*** DATA FOR ANALYSIS Section Begins ***
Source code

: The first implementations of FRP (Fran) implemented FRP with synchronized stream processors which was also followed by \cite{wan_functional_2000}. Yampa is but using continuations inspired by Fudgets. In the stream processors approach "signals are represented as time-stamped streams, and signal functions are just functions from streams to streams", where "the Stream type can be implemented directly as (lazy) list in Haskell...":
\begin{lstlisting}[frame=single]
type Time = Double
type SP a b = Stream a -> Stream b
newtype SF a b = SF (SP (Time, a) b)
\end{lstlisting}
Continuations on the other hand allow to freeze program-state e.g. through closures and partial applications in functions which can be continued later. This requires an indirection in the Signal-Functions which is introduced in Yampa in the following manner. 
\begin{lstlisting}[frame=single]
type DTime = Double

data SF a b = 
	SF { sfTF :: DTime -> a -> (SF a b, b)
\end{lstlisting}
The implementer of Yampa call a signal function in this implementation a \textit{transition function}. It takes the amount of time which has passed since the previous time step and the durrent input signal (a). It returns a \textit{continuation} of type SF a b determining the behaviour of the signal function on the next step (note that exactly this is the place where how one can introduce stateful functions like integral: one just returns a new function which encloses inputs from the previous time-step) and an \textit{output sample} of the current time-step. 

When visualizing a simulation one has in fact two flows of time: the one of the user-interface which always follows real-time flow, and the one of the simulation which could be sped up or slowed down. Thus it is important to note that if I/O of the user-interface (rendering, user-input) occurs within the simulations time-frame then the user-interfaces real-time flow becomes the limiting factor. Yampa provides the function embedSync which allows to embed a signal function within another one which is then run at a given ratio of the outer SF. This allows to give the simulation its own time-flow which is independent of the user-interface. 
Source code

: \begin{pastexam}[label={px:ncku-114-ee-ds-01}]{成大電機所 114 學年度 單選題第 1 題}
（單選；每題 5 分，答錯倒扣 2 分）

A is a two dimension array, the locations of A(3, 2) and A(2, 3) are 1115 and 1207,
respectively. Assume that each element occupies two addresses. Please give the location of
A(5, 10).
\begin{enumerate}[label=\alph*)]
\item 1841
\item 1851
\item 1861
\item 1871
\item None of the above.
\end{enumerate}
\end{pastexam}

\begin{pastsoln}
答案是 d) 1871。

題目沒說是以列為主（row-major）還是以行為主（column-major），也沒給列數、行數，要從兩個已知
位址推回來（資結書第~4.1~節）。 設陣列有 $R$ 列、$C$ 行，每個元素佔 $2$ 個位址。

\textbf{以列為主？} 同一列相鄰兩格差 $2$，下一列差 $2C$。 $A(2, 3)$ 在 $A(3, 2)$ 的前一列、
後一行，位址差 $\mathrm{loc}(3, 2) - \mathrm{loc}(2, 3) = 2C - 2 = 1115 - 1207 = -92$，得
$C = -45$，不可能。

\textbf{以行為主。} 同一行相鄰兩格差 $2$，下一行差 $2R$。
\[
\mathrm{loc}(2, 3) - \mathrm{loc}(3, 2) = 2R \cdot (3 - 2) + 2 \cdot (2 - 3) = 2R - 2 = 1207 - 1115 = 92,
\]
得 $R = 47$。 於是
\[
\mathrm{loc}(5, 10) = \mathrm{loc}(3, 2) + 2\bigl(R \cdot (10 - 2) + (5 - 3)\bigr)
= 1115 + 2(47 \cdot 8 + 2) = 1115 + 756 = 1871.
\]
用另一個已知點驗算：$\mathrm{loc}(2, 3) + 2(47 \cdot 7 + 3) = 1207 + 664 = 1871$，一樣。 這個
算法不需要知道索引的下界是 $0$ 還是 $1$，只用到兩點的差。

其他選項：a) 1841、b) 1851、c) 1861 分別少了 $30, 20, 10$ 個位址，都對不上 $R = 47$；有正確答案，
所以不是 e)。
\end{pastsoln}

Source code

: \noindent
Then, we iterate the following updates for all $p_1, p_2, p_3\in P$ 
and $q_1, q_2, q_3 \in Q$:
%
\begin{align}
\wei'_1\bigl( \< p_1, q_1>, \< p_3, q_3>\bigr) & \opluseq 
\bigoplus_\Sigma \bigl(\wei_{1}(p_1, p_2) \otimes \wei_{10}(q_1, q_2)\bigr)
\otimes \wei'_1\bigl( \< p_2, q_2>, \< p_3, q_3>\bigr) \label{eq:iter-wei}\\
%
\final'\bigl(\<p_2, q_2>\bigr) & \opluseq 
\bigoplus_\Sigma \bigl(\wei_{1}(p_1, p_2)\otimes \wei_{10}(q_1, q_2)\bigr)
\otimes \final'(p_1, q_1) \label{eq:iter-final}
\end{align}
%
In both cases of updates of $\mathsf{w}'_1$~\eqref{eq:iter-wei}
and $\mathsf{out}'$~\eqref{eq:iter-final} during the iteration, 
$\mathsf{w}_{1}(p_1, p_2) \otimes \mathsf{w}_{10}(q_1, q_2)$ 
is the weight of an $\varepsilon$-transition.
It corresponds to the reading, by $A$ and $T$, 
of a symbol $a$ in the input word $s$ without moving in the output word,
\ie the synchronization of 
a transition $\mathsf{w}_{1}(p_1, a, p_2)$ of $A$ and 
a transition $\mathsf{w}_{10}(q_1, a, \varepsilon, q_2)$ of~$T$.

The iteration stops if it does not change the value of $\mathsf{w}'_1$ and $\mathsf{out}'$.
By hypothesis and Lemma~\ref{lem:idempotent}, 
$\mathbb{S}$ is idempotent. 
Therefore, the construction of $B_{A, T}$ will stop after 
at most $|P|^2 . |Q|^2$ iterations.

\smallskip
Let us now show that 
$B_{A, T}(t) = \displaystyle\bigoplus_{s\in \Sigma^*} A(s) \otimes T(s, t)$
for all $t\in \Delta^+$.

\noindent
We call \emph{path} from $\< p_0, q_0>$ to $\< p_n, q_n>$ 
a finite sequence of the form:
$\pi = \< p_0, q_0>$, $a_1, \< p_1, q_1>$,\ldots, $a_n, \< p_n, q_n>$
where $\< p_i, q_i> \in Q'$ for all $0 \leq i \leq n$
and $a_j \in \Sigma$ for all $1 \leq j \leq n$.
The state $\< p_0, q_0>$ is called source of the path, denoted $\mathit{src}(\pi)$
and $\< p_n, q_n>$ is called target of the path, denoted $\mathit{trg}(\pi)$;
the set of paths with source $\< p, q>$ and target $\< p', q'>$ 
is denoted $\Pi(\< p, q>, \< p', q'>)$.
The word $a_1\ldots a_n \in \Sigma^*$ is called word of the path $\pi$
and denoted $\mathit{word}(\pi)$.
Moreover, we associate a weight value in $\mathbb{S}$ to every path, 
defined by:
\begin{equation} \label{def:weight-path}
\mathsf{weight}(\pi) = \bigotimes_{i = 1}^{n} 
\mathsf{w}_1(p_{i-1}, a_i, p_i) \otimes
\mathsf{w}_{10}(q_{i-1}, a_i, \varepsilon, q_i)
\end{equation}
*** DATA FOR ANALYSIS Section Ends ***
_THE PROBLEM_. Reproduce the data shown above exactly.

_OUTPUT BELOW_.
Source code

: The first implementations of FRP (Fran) implemented FRP with synchronized stream processors which was also followed by \cite{wan_functional_2000}. Yampa is but using continuations inspired by Fudgets. In the stream processors approach "signals are represented as time-stamped streams, and signal functions are just functions from streams to streams", where "the Stream type can be implemented directly as (lazy) list in Haskell...":
\begin{lstlisting}[frame=single]
type Time = Double
type SP a b = Stream a -> Stream b
newtype SF a b = SF (SP (Time, a) b)
\end{lstlisting}
Continuations on the other hand allow to freeze program-state e.g. through closures and partial applications in functions which can be continued later. This requires an indirection in the Signal-Functions which is introduced in Yampa in the following manner. 
\begin{lstlisting}[frame=single]
type DTime = Double

data SF a b = 
	SF { sfTF :: DTime -> a -> (SF a b, b)
\end{lstlisting}
The implementer of Yampa call a signal function in this implementation a \textit{transition function}. It takes the amount of time which has passed since the previous time step and the durrent input signal (a). It returns a \textit{continuation} of type SF a b determining the behaviour of the signal function on the next step (note that exactly this is the place where how one can introduce stateful functions like integral: one just returns a new function which encloses inputs from the previous time-step) and an \textit{output sample} of the current time-step. 

When visualizing a simulation one has in fact two flows of time: the one of the user-interface which always follows real-time flow, and the one of the simulation which could be sped up or slowed down. Thus it is important to note that if I/O of the user-interface (rendering, user-input) occurs within the simulations time-frame then the user-interfaces real-time flow becomes the limiting factor. Yampa provides the function embedSync which allows to embed a signal function within another one which is then run at a given ratio of the outer SF. This allows to give the simulation its own time-flow which is independent of the user-interface. 
Source code

: \begin{pastexam}[label={px:ncku-114-ee-ds-01}]{成大電機所 114 學年度 單選題第 1 題}
（單選；每題 5 分，答錯倒扣 2 分）

A is a two dimension array, the locations of A(3, 2) and A(2, 3) are 1115 and 1207,
respectively. Assume that each element occupies two addresses. Please give the location of
A(5, 10).
\begin{enumerate}[label=\alph*)]
\item 1841
\item 1851
\item 1861
\item 1871
\item None of the above.
\end{enumerate}
\end{pastexam}

\begin{pastsoln}
答案是 d) 1871。

題目沒說是以列為主（row-major）還是以行為主（column-major），也沒給列數、行數，要從兩個已知
位址推回來（資結書第~4.1~節）。 設陣列有 $R$ 列、$C$ 行，每個元素佔 $2$ 個位址。

\textbf{以列為主？} 同一列相鄰兩格差 $2$，下一列差 $2C$。 $A(2, 3)$ 在 $A(3, 2)$ 的前一列、
後一行，位址差 $\mathrm{loc}(3, 2) - \mathrm{loc}(2, 3) = 2C - 2 = 1115 - 1207 = -92$，得
$C = -45$，不可能。

\textbf{以行為主。} 同一行相鄰兩格差 $2$，下一行差 $2R$。
\[
\mathrm{loc}(2, 3) - \mathrm{loc}(3, 2) = 2R \cdot (3 - 2) + 2 \cdot (2 - 3) = 2R - 2 = 1207 - 1115 = 92,
\]
得 $R = 47$。 於是
\[
\mathrm{loc}(5, 10) = \mathrm{loc}(3, 2) + 2\bigl(R \cdot (10 - 2) + (5 - 3)\bigr)
= 1115 + 2(47 \cdot 8 + 2) = 1115 + 756 = 1871.
\]
用另一個已知點驗算：$\mathrm{loc}(2, 3) + 2(47 \cdot 7 + 3) = 1207 + 664 = 1871$，一樣。 這個
算法不需要知道索引的下界是 $0$ 還是 $1$，只用到兩點的差。

其他選項：a) 1841、b) 1851、c) 1861 分別少了 $30, 20, 10$ 個位址，都對不上 $R = 47$；有正確答案，
所以不是 e)。
\end{pastsoln}

Source code

: \noindent
Then, we iterate the following updates for all $p_1, p_2, p_3\in P$ 
and $q_1, q_2, q_3 \in Q$:
%
\begin{align}
\wei'_1\bigl( \< p_1, q_1>, \< p_3, q_3>\bigr) & \opluseq 
\bigoplus_\Sigma \bigl(\wei_{1}(p_1, p_2) \otimes \wei_{10}(q_1, q_2)\bigr)
\otimes \wei'_1\bigl( \< p_2, q_2>, \< p_3, q_3>\bigr) \label{eq:iter-wei}\\
%
\final'\bigl(\<p_2, q_2>\bigr) & \opluseq 
\bigoplus_\Sigma \bigl(\wei_{1}(p_1, p_2)\otimes \wei_{10}(q_1, q_2)\bigr)
\otimes \final'(p_1, q_1) \label{eq:iter-final}
\end{align}
%
In both cases of updates of $\mathsf{w}'_1$~\eqref{eq:iter-wei}
and $\mathsf{out}'$~\eqref{eq:iter-final} during the iteration, 
$\mathsf{w}_{1}(p_1, p_2) \otimes \mathsf{w}_{10}(q_1, q_2)$ 
is the weight of an $\varepsilon$-transition.
It corresponds to the reading, by $A$ and $T$, 
of a symbol $a$ in the input word $s$ without moving in the output word,
\ie the synchronization of 
a transition $\mathsf{w}_{1}(p_1, a, p_2)$ of $A$ and 
a transition $\mathsf{w}_{10}(q_1, a, \varepsilon, q_2)$ of~$T$.

The iteration stops if it does not change the value of $\mathsf{w}'_1$ and $\mathsf{out}'$.
By hypothesis and Lemma~\ref{lem:idempotent}, 
$\mathbb{S}$ is idempotent. 
Therefore, the construction of $B_{A, T}$ will stop after 
at most $|P|^2 . |Q|^2$ iterations.

\smallskip
Let us now show that 
$B_{A, T}(t) = \displaystyle\bigoplus_{s\in \Sigma^*} A(s) \otimes T(s, t)$
for all $t\in \Delta^+$.

\noindent
We call \emph{path} from $\< p_0, q_0>$ to $\< p_n, q_n>$ 
a finite sequence of the form:
$\pi = \< p_0, q_0>$, $a_1, \< p_1, q_1>$,\ldots, $a_n, \< p_n, q_n>$
where $\< p_i, q_i> \in Q'$ for all $0 \leq i \leq n$
and $a_j \in \Sigma$ for all $1 \leq j \leq n$.
The state $\< p_0, q_0>$ is called source of the path, denoted $\mathit{src}(\pi)$
and $\< p_n, q_n>$ is called target of the path, denoted $\mathit{trg}(\pi)$;
the set of paths with source $\< p, q>$ and target $\< p', q'>$ 
is denoted $\Pi(\< p, q>, \< p', q'>)$.
The word $a_1\ldots a_n \in \Sigma^*$ is called word of the path $\pi$
and denoted $\mathit{word}(\pi)$.
Moreover, we associate a weight value in $\mathbb{S}$ to every path, 
defined by:
\begin{equation} \label{def:weight-path}
\mathsf{weight}(\pi) = \bigotimes_{i = 1}^{n} 
\mathsf{w}_1(p_{i-1}, a_i, p_i) \otimes
\mathsf{w}_{10}(q_{i-1}, a_i, \varepsilon, q_i)
\end{equation}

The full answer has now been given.